<< folks selling everything they can at any price >>
Clearly been going on for awhile now Dale and could well go further as more and more creative accounting news hit the market. "Which company books can you trust" kind of attitude. Can you imagine the reaction if IBM's books were found to be cooked. No suggestion here and let's hope not. Those o'seas fund managers who can do so (according to the funds charter) continue to be sellers of US stock. One of the funds I follow (with vested interest) is short the US market to a tune of 33% of the funds total investments.
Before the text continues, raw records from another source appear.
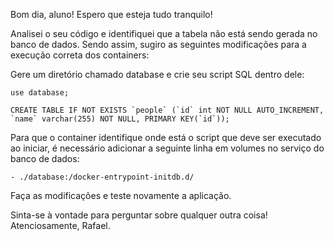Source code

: Bom dia, aluno! Espero que esteja tudo tranquilo!

Analisei o seu código e identifiquei que a tabela não está sendo gerada no banco de dados. Sendo assim, sugiro as seguintes modificações para a execução correta dos containers:

Gere um diretório chamado database e crie seu script SQL dentro dele:

    use database;

    CREATE TABLE IF NOT EXISTS `people` (`id` int NOT NULL AUTO_INCREMENT, `name` varchar(255) NOT NULL, PRIMARY KEY(`id`));

Para que o container identifique onde está o script que deve ser executado ao iniciar, é necessário adicionar a seguinte linha em volumes no serviço do banco de dados:

    - ./database:/docker-entrypoint-initdb.d/

Faça as modificações e teste novamente a aplicação.

Sinta-se à vontade para perguntar sobre qualquer outra coisa!
Atenciosamente, Rafael.





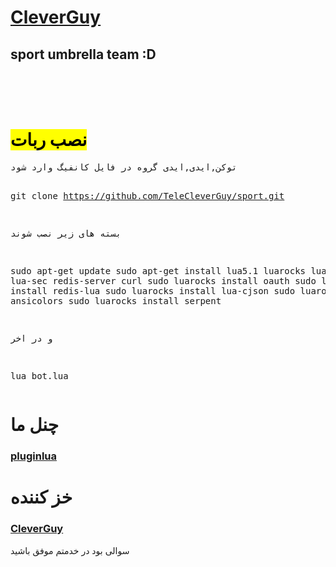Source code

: <a href="telegram.me/CleverGuy"><h1>CleverGuy</h1></a>
<h2>sport umbrella team :D</h2><br><br><br>
<h1><mark>نصب ربات</mark></h1>
<pre>
توکن,ایدی,ایدی گروه در فایل کانفیگ وارد شود

git clone https://github.com/TeleCleverGuy/sport.git

بسته های زیر نصب شوند

sudo apt-get update
sudo apt-get install lua5.1 luarocks lua-socket lua-sec redis-server curl 
sudo luarocks install oauth 
sudo luarocks install redis-lua 
sudo luarocks install lua-cjson 
sudo luarocks install ansicolors 
sudo luarocks install serpent

و در اخر

lua bot.lua
</pre>
<h1>چنل ما</h1>
<a href="https://telegram.me/pluginlua"><h3>pluginlua</h3></a>
<h1>خز کننده</h1>
<a href="telegram.me/CleverGuy"><h3>CleverGuy</h3></a>

سوالی بود در خدمتم
موفق باشید
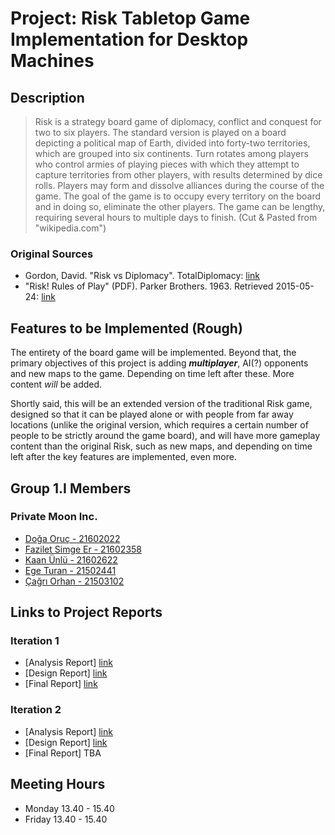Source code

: ﻿# Project: Risk Tabletop Game Implementation for Desktop Machines

## Description

> Risk is a strategy board game of diplomacy, conflict and conquest for two to six players.
> The standard version is played on a board depicting a political map of Earth, divided into forty-two territories,
> which are grouped into six continents. Turn rotates among players who control armies of playing pieces with which
> they attempt to capture territories from other players, with results determined by dice rolls. Players may form
> and dissolve alliances during the course of the game. The goal of the game is to occupy every territory on the
> board and in doing so, eliminate the other players. The game can be lengthy, requiring several hours to multiple
> days to finish. (Cut & Pasted from "wikipedia.com")

### Original Sources
* Gordon, David. "Risk vs Diplomacy". TotalDiplomacy: [link][1]
* "Risk! Rules of Play" (PDF). Parker Brothers. 1963. Retrieved 2015-05-24: [link][2]

## Features to be Implemented (Rough)
The entirety of the board game will be implemented. Beyond that, the primary objectives of this project is adding **_multiplayer_**,
AI(?) opponents and new maps to the game. Depending on time left after these. More content *will* be added.

Shortly said, this will be an extended version of the traditional Risk game, designed so that it can be played alone or with people from far away locations (unlike the original version, which requires a certain number of people to be strictly around the game board), and will have more gameplay content than the original Risk, such as new maps, and depending on time left after the key features are implemented, even more.

## Group 1.I Members

### Private Moon Inc.

  * [Doğa Oruç - 21602022](https://github.com/aeris170)
  * [Fazilet Simge Er - 21602358](https://github.com/simge98)
  * [Kaan Ünlü - 21602622](https://github.com/Paledomain)
  * [Ege Turan - 21502441](https://github.com/egeturan)
  * [Çağrı Orhan - 21503102](https://github.com/cagriorhan)


## Links to Project Reports

### Iteration 1

* [Analysis Report]	[link][3]
* [Design Report]	[link][4]
* [Final Report]	[link][5]

### Iteration 2

* [Analysis Report]	[link][6]
* [Design Report]	[link][7]
* [Final Report]	TBA

## Meeting Hours

* Monday 13.40 - 15.40
* Friday 13.40 - 15.40

[1]: http://www.cardboardrepublic.com/classics/risk-vs-diplomacy
[2]: https://www.hasbro.com/common/instruct/Risk1963.PDF
[3]: https://github.com/aeris170/CS319-MP-Risk/blob/unstable/doc/Analysis_Report_Iteration_1.docx?raw=true
[4]: https://github.com/aeris170/CS319-MP-Risk/blob/unstable/doc/Design_Report_Iteration_1.docx?raw=true
[5]: https://github.com/aeris170/CS319-MP-Risk/blob/unstable/doc/Implementation_Report_Iteration_1.docx?raw=true
[6]: https://github.com/aeris170/CS319-MP-Risk/blob/unstable/doc/Analysis_Report_Iteration_2.docx?raw=true
[7]: https://github.com/aeris170/CS319-MP-Risk/blob/unstable/doc/Design_Report_Iteration_2.docx?raw=true
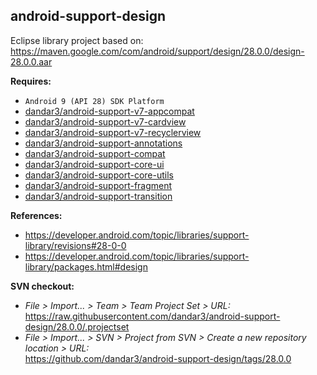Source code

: ## android-support-design

Eclipse library project based on:<br/>
https://maven.google.com/com/android/support/design/28.0.0/design-28.0.0.aar

**Requires:**
- `Android 9 (API 28) SDK Platform`
- [dandar3/android-support-v7-appcompat](https://github.com/dandar3/android-support-v7-appcompat/tree/28.0.0)
- [dandar3/android-support-v7-cardview](https://github.com/dandar3/android-support-v7-cardview/tree/28.0.0)
- [dandar3/android-support-v7-recyclerview](https://github.com/dandar3/android-support-v7-recyclerview/tree/28.0.0)
- [dandar3/android-support-annotations](https://github.com/dandar3/android-support-annotations/tree/28.0.0)
- [dandar3/android-support-compat](https://github.com/dandar3/android-support-compat/tree/28.0.0)
- [dandar3/android-support-core-ui](https://github.com/dandar3/android-support-core-ui/tree/28.0.0)
- [dandar3/android-support-core-utils](https://github.com/dandar3/android-support-core-utils/tree/28.0.0)
- [dandar3/android-support-fragment](https://github.com/dandar3/android-support-fragment/tree/28.0.0)
- [dandar3/android-support-transition](https://github.com/dandar3/android-support-transition/tree/28.0.0)

**References:**
- https://developer.android.com/topic/libraries/support-library/revisions#28-0-0
- https://developer.android.com/topic/libraries/support-library/packages.html#design

**SVN checkout:**
- _File > Import... > Team > Team Project Set > URL:_<br/>
  https://raw.githubusercontent.com/dandar3/android-support-design/28.0.0/.projectset
- _File > Import... > SVN > Project from SVN > Create a new repository location > URL:_<br/>
  https://github.com/dandar3/android-support-design/tags/28.0.0
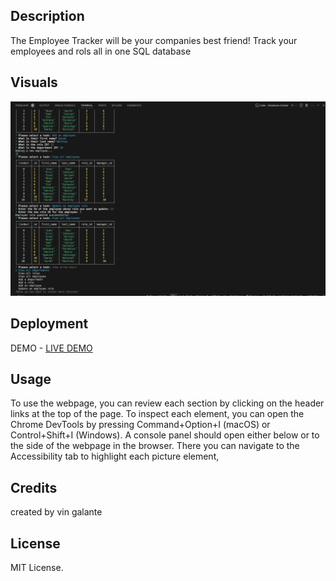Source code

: ## Description

The Employee Tracker will be your companies best friend! Track your employees and rols all in one SQL database
## Visuals

<img src="./imgg.png" >



## Deployment

DEMO - [LIVE DEMO]((https://drive.google.com/file/d/1B45-GUFFraQkn-C4fk6g1Inpg-UVha8H/view))

## Usage

To use the webpage, you can review each section by clicking on the header links at the top of the page. To inspect each element, you can open the Chrome DevTools by pressing Command+Option+I (macOS) or Control+Shift+I (Windows). A console panel should open either below or to the side of the webpage in the browser. There you can navigate to the Accessibility tab to highlight each picture element,

## Credits

created by vin galante

## License

MIT License.
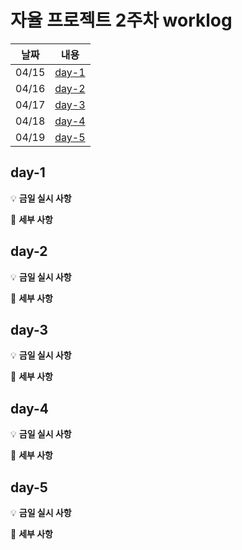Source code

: # 자율 프로젝트 2주차 worklog

| 날짜  |      내용       |
| :---: | :-------------: |
| 04/15 | [day-1](#day-1) |
| 04/16 | [day-2](#day-2) |
| 04/17 | [day-3](#day-3) |
| 04/18 | [day-4](#day-4) |
| 04/19 | [day-5](#day-5) |

## day-1

💡 **금일 실시 사항**

📜 **세부 사항**

## day-2

💡 **금일 실시 사항**

📜 **세부 사항**

## day-3

💡 **금일 실시 사항**

📜 **세부 사항**

## day-4

💡 **금일 실시 사항**

📜 **세부 사항**

## day-5

💡 **금일 실시 사항**

📜 **세부 사항**
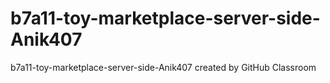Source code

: # b7a11-toy-marketplace-server-side-Anik407
b7a11-toy-marketplace-server-side-Anik407 created by GitHub Classroom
In currencies they are long Korean Won, Swiss Franc, Euro and A$. =========================================================== GLOBAL MARKETS-Stock rout deepens as accounting woes spread 12:48, Thursday, 11 July 2002
By Richard Baum
SINGAPORE, July 11 (Reuters) - Financial markets were in turmoil on Thursday after the deepening crisis of confidence in corporate accounting sent U.S. stocks tumbling to five-year lows.
News of a criminal probe into another U.S. telecommunications company pummelled Wall Street stocks on Wednesday and sparked follow-through selling in Asia on Thursday.
The flight from U.S. equities left the dollar mired near a 10-month low against the yen and drove investors into the relatively safety of government bonds, pushing yields to multi-month troughs.
The rout sparked by the alleged $3.85 billion fraud at U.S. long-distance telecoms carrier WorldCom Inc <WCOME.O> gathered pace as investors gave a thumbs-down to U.S. President George W. Bush's proposals to crack down on corporate corruption.
The disclosure on Wednesday that federal prosecutors had launched an unspecified criminal probe into Qwest Communications International Inc. <Q.N>, the fourth-ranked U.S. local phone company, dealt a fresh body blow to confidence in the market.
The Dow Jones Industrial Average <.DJI> tumbled 282.59 points, or 3.11 percent, to 8,813.50, its largest one-day percentage loss since September 2001.
The Nasdaq Composite index <.IXIC>, biased towards technology companies, sank 2.54 percent to 1,346.01, its lowest since May 1997. The broad S&P 500 measure <.SPX> skidded 3.40 percent to 920.47, hitting its lowest level since October 1997.
Qwest shares lost a third of their value.
ASIA CAN'T DECOUPLE
Despite expectations that investors dumping U.S. stocks might park their money in Asia, the region was unable to ignore the fear that the market turmoil could hurt the U.S. economy and have a knock-on effect in the East.
"I want Japanese stocks to decouple from the U.S., but the speed at which money is running from the States is just too fast right now for us not to take a hit," said Hiroshi Nishiyama, senior portfolio manager at SG Yamaichi Asset Management in Japan.
Tokyo's benchmark Nikkei average <.N225> was down 1.45 percent to 10,596.78 by late morning. Hong Kong's Hang Seng Index <.HSI> was off 1.3 percent at 10,645.20, Singapore's Straits Times Index <.STI> lost 0.7 percent to 1,620.29 and South Korea's KOSPI <.KS11> gauge slumped 2.3 percent to 776.60.
Telecoms stocks were among the big losers.
The weakness of the dollar, hurt by foreign investors pulling money out of the United States, has compounded problems for some Asian economies by strengthening their currencies and threatening the price competitiveness of their exports.
The dollar slid to another 10-month low against the yen on Wednesday, at 117.37 yen, and rebounded by less than three decimal points in Asian trade. The euro held around the 98.8-cent level.
The Korean won firmed to levels unseen since November 2000, while Taiwan's dollar reached ever high 13-month peaks.
Debt markets benefited from a flight to safety, with 10-year U.S. Treasury yields falling to their lowest level of the year at 4.64 percent. Yields on five-year Japanese government bonds <0#JPTSY=JBTC> dipped to 0.395 percent, the lowest since August 2001.
European shares sank for a third day running on Wednesday to within sight of nine-month lows. The FTSE Eurotop 300 <.FTEU3> slumped 3.1 percent.